__Your instructions__
Tally the lines below that contain "NightOut" and reply with only the tally.

*** Supplied data Section Begins ***

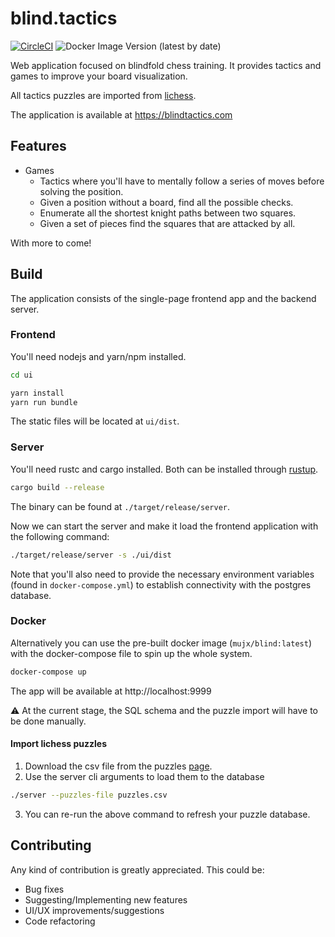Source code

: # blind.tactics

[![CircleCI](https://circleci.com/gh/mujx/blind.tactics.svg?style=svg)](https://circleci.com/gh/mujx/blind.tactics)
![Docker Image Version (latest by date)](https://img.shields.io/docker/v/mujx/blind?label=mujx%2Fblind&style=flat-square)

Web application focused on blindfold chess training. It provides tactics and games to improve your
board visualization.

All tactics puzzles are imported from [lichess](https://database.lichess.org/#puzzles).

The application is available at https://blindtactics.com

## Features

- Games
  - Tactics where you'll have to mentally follow a series of moves before solving the position.
  - Given a position without a board, find all the possible checks.
  - Enumerate all the shortest knight paths between two squares.
  - Given a set of pieces find the squares that are attacked by all.

With more to come!

## Build

The application consists of the single-page frontend app and the backend server.

### Frontend

You'll need nodejs and yarn/npm installed.

```bash
cd ui

yarn install
yarn run bundle
```

The static files will be located at `ui/dist`.

### Server

You'll need rustc and cargo installed. Both can be installed through [rustup](https://rustup.rs/).

```bash
cargo build --release
```

The binary can be found at `./target/release/server`. 

Now we can start the server and make it load the frontend application with the
following command:

```bash
./target/release/server -s ./ui/dist
```

Note that you'll also need to provide the necessary environment variables (found
in `docker-compose.yml`) to establish connectivity with the postgres database.

### Docker

Alternatively you can use the pre-built docker image (`mujx/blind:latest`) with
the docker-compose file to spin up the whole system.

```bash
docker-compose up
```

The app will be available at http://localhost:9999

:warning: At the current stage, the SQL schema and the puzzle import will have to
be done manually.

#### Import lichess puzzles

1. Download the csv file from the puzzles [page](https://database.lichess.org/#puzzles).
2. Use the server cli arguments to load them to the database

```bash
./server --puzzles-file puzzles.csv
```

3. You can re-run the above command to refresh your puzzle database.

## Contributing

Any kind of contribution is greatly appreciated. This could be:

- Bug fixes
- Suggesting/Implementing new features
- UI/UX improvements/suggestions
- Code refactoring
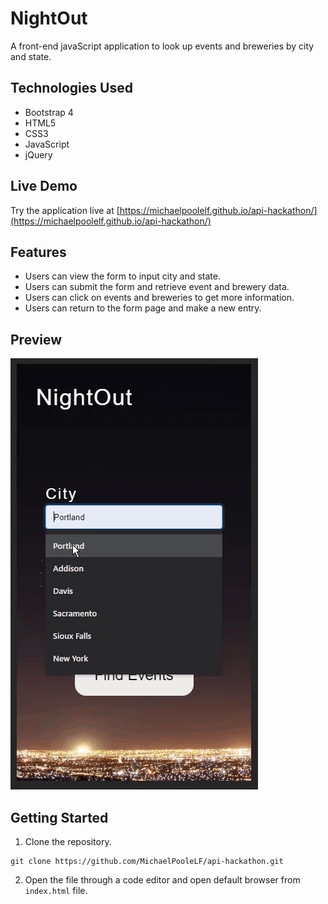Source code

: # NightOut

A front-end javaScript application to look up events and breweries by city and state.

## Technologies Used

- Bootstrap 4
- HTML5
- CSS3
- JavaScript
- jQuery

## Live Demo

Try the application live at [https://michaelpoolelf.github.io/api-hackathon/](https://michaelpoolelf.github.io/api-hackathon/)

## Features

- Users can view the form to input city and state.
- Users can submit the form and retrieve event and brewery data.
- Users can click on events and breweries to get more information.
- Users can return to the form page and make a new entry.

## Preview

![NightOut JS](assets/nightout-preview.gif)

## Getting Started

1. Clone the repository.
```
git clone https://github.com/MichaelPooleLF/api-hackathon.git
```
2. Open the file through a code editor and open default browser from ```index.html``` file.
  

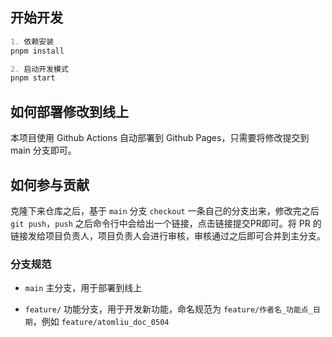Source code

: ## 开始开发
``` md
1. 依赖安装
pnpm install

2. 启动开发模式
pnpm start
```
## 如何部署修改到线上
本项目使用 Github Actions 自动部署到 Github Pages，只需要将修改提交到 main 分支即可。

## 如何参与贡献
克隆下来仓库之后，基于 `main` 分支 `checkout` 一条自己的分支出来，修改完之后`git push`，`push` 之后命令行中会给出一个链接，点击链接提交PR即可。将 PR 的链接发给项目负责人，项目负责人会进行审核，审核通过之后即可合并到主分支。

### 分支规范
- `main` 主分支，用于部署到线上

- `feature/` 功能分支，用于开发新功能，命名规范为 `feature/作者名_功能点_日期`，例如 `feature/atomliu_doc_0504`
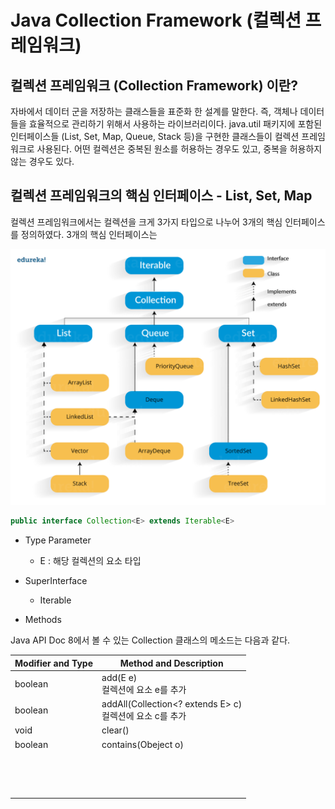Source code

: # Java Collection Framework (컬렉션 프레임워크)

## 컬렉션 프레임워크 (Collection Framework) 이란?

  자바에서 데이터 군을 저장하는 클래스들을 표준화 한 설계를 말한다. 즉, 객체나 데이터들을 효율적으로 관리하기 위해서 사용하는 라이브러리이다. java.util 패키지에 포함된 인터페이스들 (List, Set, Map, Queue, Stack 등)을 구현한 클래스들이 컬렉션 프레임워크로 사용된다. 어떤 컬렉션은 중복된 원소를 허용하는 경우도 있고, 중복을 허용하지 않는 경우도 있다.



## 컬렉션 프레임워크의 핵심 인터페이스 - List, Set, Map

  컬렉션 프레임워크에서는 컬렉션을 크게 3가지 타입으로 나누어 3개의 핵심 인터페이스를 정의하였다. 3개의 핵심 인터페이스는 

![Image result for java collection](Collection-framework-hierarchy.png)



```java
public interface Collection<E> extends Iterable<E>
```

- Type Parameter
  - E : 해당 컬렉션의 요소 타입
- SuperInterface
  - Iterable <E>



- Methods

Java API Doc 8에서 볼 수 있는 Collection 클래스의 메소드는 다음과 같다.

| Modifier and Type | Method and Description                                       |
| ----------------- | ------------------------------------------------------------ |
| boolean           | add(E e)<br />컬렉션에 요소 e를 추가                         |
| boolean           | addAll(Collection<? extends E> c)<br />컬렉션에 요소 c를 추가 |
| void              | clear()<br />                                                |
| boolean           | contains(Obeject o)                                          |
|                   |                                                              |
|                   |                                                              |
|                   |                                                              |
|                   |                                                              |
|                   |                                                              |
|                   |                                                              |
|                   |                                                              |
|                   |                                                              |
|                   |                                                              |
|                   |                                                              |
|                   |                                                              |
|                   |                                                              |
|                   |                                                              |
|                   |                                                              |

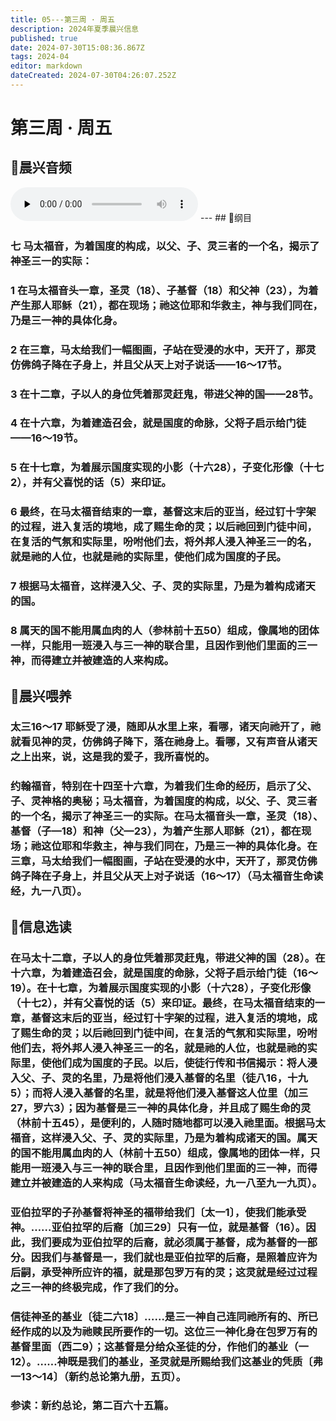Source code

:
```yaml
---
title: 05---第三周 · 周五
description: 2024年夏季晨兴信息
published: true
date: 2024-07-30T15:08:36.867Z
tags: 2024-04
editor: markdown
dateCreated: 2024-07-30T04:26:07.252Z
---
```


# 第三周 · 周五
## 🎵晨兴音频
<audio id="audio" controls="" preload="none">
      <source id="mp3" src="/2024-04/week3/week3day5.mp3">
</audio>
---
## 📖纲目

### 七    马太福音，为着国度的构成，以父、子、灵三者的一个名，揭示了神圣三一的实际：

### 1    在马太福音头一章，圣灵（18）、子基督（18）和父神（23），为着产生那人耶稣（21），都在现场；祂这位耶和华救主，神与我们同在，乃是三一神的具体化身。

### 2    在三章，马太给我们一幅图画，子站在受浸的水中，天开了，那灵仿佛鸽子降在子身上，并且父从天上对子说话——16～17节。

### 3    在十二章，子以人的身位凭着那灵赶鬼，带进父神的国——28节。

### 4    在十六章，为着建造召会，就是国度的命脉，父将子启示给门徒——16～19节。

### 5    在十七章，为着展示国度实现的小影（十六28），子变化形像（十七2），并有父喜悦的话（5）来印证。

### 6    最终，在马太福音结束的一章，基督这末后的亚当，经过钉十字架的过程，进入复活的境地，成了赐生命的灵；以后祂回到门徒中间，在复活的气氛和实际里，吩咐他们去，将外邦人浸入神圣三一的名，就是祂的人位，也就是祂的实际里，使他们成为国度的子民。

### 7    根据马太福音，这样浸入父、子、灵的实际里，乃是为着构成诸天的国。

### 8    属天的国不能用属血肉的人（参林前十五50）组成，像属地的团体一样，只能用一班浸入与三一神的联合里，且因作到他们里面的三一神，而得建立并被建造的人来构成。

## 📖晨兴喂养

### 太三16～17    耶稣受了浸，随即从水里上来，看哪，诸天向祂开了，祂就看见神的灵，仿佛鸽子降下，落在祂身上。看哪，又有声音从诸天之上出来，说，这是我的爱子，我所喜悦的。

### 约翰福音，特别在十四至十六章，为着我们生命的经历，启示了父、子、灵神格的奥秘；马太福音，为着国度的构成，以父、子、灵三者的一个名，揭示了神圣三一的实际。在马太福音头一章，圣灵（18）、基督（子—18）和神（父—23），为着产生那人耶稣（21），都在现场；祂这位耶和华救主，神与我们同在，乃是三一神的具体化身。在三章，马太给我们一幅图画，子站在受浸的水中，天开了，那灵仿佛鸽子降在子身上，并且父从天上对子说话（16～17）（马太福音生命读经，九一八页）。

## 📖信息选读

### 在马太十二章，子以人的身位凭着那灵赶鬼，带进父神的国（28）。在十六章，为着建造召会，就是国度的命脉，父将子启示给门徒（16～19）。在十七章，为着展示国度实现的小影（十六28），子变化形像（十七2），并有父喜悦的话（5）来印证。最终，在马太福音结束的一章，基督这末后的亚当，经过钉十字架的过程，进入复活的境地，成了赐生命的灵；以后祂回到门徒中间，在复活的气氛和实际里，吩咐他们去，将外邦人浸入神圣三一的名，就是祂的人位，也就是祂的实际里，使他们成为国度的子民。以后，使徒行传和书信揭示：将人浸入父、子、灵的名里，乃是将他们浸入基督的名里（徒八16，十九5）；而将人浸入基督的名里，就是将他们浸入基督这人位里（加三27，罗六3）；因为基督是三一神的具体化身，并且成了赐生命的灵（林前十五45），是便利的，人随时随地都可以浸入祂里面。根据马太福音，这样浸入父、子、灵的实际里，乃是为着构成诸天的国。属天的国不能用属血肉的人（林前十五50）组成，像属地的团体一样，只能用一班浸入与三一神的联合里，且因作到他们里面的三一神，而得建立并被建造的人来构成（马太福音生命读经，九一八至九一九页）。

### 亚伯拉罕的子孙基督将神圣的福带给我们〔太一1〕，使我们能承受神。……亚伯拉罕的后裔〔加三29〕只有一位，就是基督（16）。因此，我们要成为亚伯拉罕的后裔，就必须属于基督，成为基督的一部分。因我们与基督是一，我们就也是亚伯拉罕的后裔，是照着应许为后嗣，承受神所应许的福，就是那包罗万有的灵；这灵就是经过过程之三一神的终极完成，作了我们的分。

### 信徒神圣的基业〔徒二六18〕……是三一神自己连同祂所有的、所已经作成的以及为祂赎民所要作的一切。这位三一神化身在包罗万有的基督里面（西二9）；这基督是分给众圣徒的分，作他们的基业（一12）。……神既是我们的基业，圣灵就是所赐给我们这基业的凭质〔弗一13～14〕（新约总论第九册，五页）。

### 参读：新约总论，第二百六十五篇。
<!-- Google tag (gtag.js) -->
<script async src="https://www.googletagmanager.com/gtag/js?id=G-1P8709Z16T"></script>
<script>
  window.dataLayer = window.dataLayer || [];
  function gtag(){dataLayer.push(arguments);}
  gtag('js', new Date());

  gtag('config', 'G-1P8709Z16T');
</script>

*** Supplied data Section Ends ***

__Reply__
2